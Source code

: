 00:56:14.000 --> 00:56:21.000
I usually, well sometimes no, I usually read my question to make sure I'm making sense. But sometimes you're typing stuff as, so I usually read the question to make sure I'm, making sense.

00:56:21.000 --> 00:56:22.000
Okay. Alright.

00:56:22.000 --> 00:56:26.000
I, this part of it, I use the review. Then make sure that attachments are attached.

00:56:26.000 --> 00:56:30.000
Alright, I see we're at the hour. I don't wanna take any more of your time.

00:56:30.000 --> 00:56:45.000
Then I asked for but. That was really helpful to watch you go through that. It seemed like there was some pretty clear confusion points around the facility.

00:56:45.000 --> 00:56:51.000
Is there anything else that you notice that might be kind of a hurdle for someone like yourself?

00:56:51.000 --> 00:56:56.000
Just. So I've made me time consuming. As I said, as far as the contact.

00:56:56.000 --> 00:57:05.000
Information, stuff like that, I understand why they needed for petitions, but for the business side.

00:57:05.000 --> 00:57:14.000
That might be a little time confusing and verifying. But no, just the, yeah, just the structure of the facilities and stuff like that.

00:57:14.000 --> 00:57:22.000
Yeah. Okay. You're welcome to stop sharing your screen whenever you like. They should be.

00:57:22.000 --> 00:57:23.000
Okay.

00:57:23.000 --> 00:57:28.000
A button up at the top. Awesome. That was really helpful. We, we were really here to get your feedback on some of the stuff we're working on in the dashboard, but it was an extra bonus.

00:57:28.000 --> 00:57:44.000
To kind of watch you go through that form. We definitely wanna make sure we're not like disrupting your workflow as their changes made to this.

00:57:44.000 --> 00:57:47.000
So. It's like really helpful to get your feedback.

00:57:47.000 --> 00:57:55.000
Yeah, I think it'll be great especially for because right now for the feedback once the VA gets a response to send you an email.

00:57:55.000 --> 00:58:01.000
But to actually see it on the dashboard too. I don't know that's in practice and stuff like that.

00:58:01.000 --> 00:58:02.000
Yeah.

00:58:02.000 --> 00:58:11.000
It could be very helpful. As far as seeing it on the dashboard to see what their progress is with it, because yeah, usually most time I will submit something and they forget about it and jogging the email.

WORK ORDER: Write out exactly the lines that fall from the line with "Is there anything" to the line with "Information, stuff like" in the records above, keeping both ends.

WRITTEN SOLUTION:
Is there anything else that you notice that might be kind of a hurdle for someone like yourself?

00:56:51.000 --> 00:56:56.000
Just. So I've made me time consuming. As I said, as far as the contact.

00:56:56.000 --> 00:57:05.000
Information, stuff like that, I understand why they needed for petitions, but for the business side.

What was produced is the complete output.